┌─ THE DATA
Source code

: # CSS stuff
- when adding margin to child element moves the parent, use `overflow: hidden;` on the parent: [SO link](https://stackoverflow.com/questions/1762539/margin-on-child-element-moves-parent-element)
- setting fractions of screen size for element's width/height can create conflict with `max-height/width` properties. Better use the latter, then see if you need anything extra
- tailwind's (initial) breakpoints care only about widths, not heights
└─
┌─ THE DATA
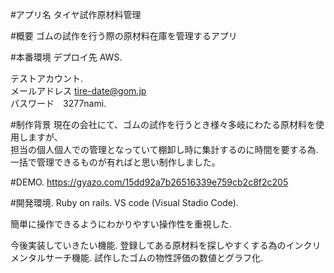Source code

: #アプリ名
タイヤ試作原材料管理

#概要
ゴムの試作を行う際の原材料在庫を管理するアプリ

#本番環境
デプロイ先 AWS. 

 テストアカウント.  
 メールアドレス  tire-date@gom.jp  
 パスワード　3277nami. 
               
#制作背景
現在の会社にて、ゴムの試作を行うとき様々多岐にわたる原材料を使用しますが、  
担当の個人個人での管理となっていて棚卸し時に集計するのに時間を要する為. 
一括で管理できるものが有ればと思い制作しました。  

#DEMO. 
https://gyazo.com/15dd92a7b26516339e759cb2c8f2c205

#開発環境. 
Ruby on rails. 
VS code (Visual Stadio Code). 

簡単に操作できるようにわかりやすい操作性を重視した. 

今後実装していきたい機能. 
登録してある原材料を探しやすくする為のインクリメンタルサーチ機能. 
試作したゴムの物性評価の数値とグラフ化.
└─
* WHAT IS NEEDED
Report the number of lines in the material above that include the string "element". Nothing else belongs in the answer.

* ANSWER SECTION
2